Youth Allowance Eligibility for Students
Youth Allowance is the Centrelink income-support payment for full-time students and job-seekers aged 16–24. The eligibility framework has three layers — base requirements, the parental income test for dependent students, and the independence criteria that lift the parental test entirely. Knowing which layer applies to you is the first step to estimating what you might actually receive.
Base requirements
To receive Youth Allowance as a student you must:
- Be aged 16 to 24 at the time of claim (turning 25 moves you to Austudy).
- Be an Australian resident — usually citizenship, permanent visa, or a humanitarian visa.
- Be undertaking approved full-time study or be in an approved Australian Apprenticeship.
- Meet the income and assets tests applicable to your situation.
"Full-time" for a higher-education student is normally 0.75 EFTSL (Equivalent Full-Time Student Load) per study period. Some courses allow Youth Allowance on a lighter load where the institution certifies that it is a normal full-time enrolment.
The parental income test
If you are under 22 and not classed as independent, Centrelink applies a parental income test that reduces (and sometimes zeroes) your Youth Allowance based on your parents' combined adjusted taxable income. For 2026 the test starts to bite at roughly $62,634 combined parental income, with the payment reducing by 20 cents for every dollar above. The cut-off — where your payment reduces to zero — depends on your living situation and any siblings also receiving payments.
The independence criteria
The parental income test disappears entirely if Centrelink classes you as independent. You qualify automatically as independent if:
- You are 22 or older.
- You have been or are married, in a registered relationship, or de facto for at least one year.
- You have a dependent child.
- You have worked full-time for at least 18 months in the previous two years (the "work-test" route — most common for students taking a gap year).
- You earned at least 75% of the National Training Wage in a 14-month period in the past two years.
- It is unreasonable to live at home (parental violence, abuse, or where parents cannot provide adequate support).
- You are an orphan or your parents cannot exercise parental responsibilities.
The work-test route is the one most planning matters for. Many students who take a structured 18-month gap year before starting university qualify as independent on day one of their degree, removing the parental income test entirely.
Your own income and assets test
Once independent (or once the parental test passes), Centrelink applies your own income and assets tests. The personal income free area is $524 per fortnight before any payment reduction. Income above this point reduces your payment by 50 cents per dollar up to a second threshold (around $629 per fortnight), and by 60 cents per dollar thereafter.
The asset thresholds for single, home-owning students sit around $314,000 in financial assets before payment is affected; non-home-owners can hold more. Superannuation balances do not count against the asset test for under-pension-age claimants.
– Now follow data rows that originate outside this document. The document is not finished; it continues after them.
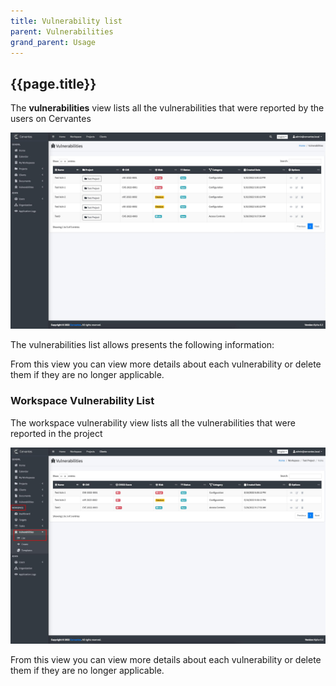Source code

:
 ```yaml
---
title: Vulnerability list
parent: Vulnerabilities
grand_parent: Usage
---
```


## {{page.title}}

The **vulnerabilities** view lists all the vulnerabilities that were reported by the users on Cervantes

![Vulnerabilities view](../../assets/images/vulnerabilities/vuln-list.jpeg)

The vulnerabilities list allows presents the following information:



From this view you can view more details about each vulnerability or delete them if they are no longer applicable.

### Workspace Vulnerability List

The workspace vulnerability view lists all the vulnerabilities that were reported in the project

![Vulnerabilities list](../../assets/images/vulnerabilities/work-vuln-list.jpeg)

From this view you can view more details about each vulnerability or delete them if they are no longer applicable.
Living-arrangement variations
The basic Youth Allowance rate depends on whether you live at home, away from home, partnered, or with dependent children. For 2026 the away-from-home rate is roughly $639.00 per fortnight versus $422.10 at home — a $200+ difference per fortnight. "Away from home" typically requires that you have moved out of the parental home to study, that the distance prevents daily commute, or that there is a recognised reason it is unreasonable to commute.
What does not affect Youth Allowance
A few common student finances are explicitly excluded from the Youth Allowance income tests:
- HECS-HELP, FEE-HELP, SA-HELP and OS-HELP loans are not income.
- Most scholarships are exempt under the scholarship income exemption.
- Tax refunds are not counted as income.
- Centrelink Rent Assistance and the Energy Supplement are paid on top of the basic rate, not deducted from it.
Switching to Austudy at 25
When you turn 25, Youth Allowance closes and Austudy opens. The transition is automatic if you continue studying full-time. The basic Austudy rate (single, no dependants) matches the Youth Allowance away-from-home rate, and the parental income test does not apply to Austudy at all — you are an adult for testing purposes regardless of living arrangement.
If you are Aboriginal or Torres Strait Islander
Aboriginal and Torres Strait Islander students should consider ABSTUDY rather than Youth Allowance. ABSTUDY mirrors Youth Allowance for living-allowance rates but includes additional supplements — school fees, away-from-base allowance, masters/doctorate scholarships — not available under Youth Allowance. Centrelink can help you compare which payment leaves you better off.
How to apply
Claim online through your myGov account linked to Centrelink. You will need proof of enrolment, recent tax returns (yours and, where applicable, your parents'), and bank statements. Processing usually takes 2–6 weeks; back-payment to your claim date is standard if approved.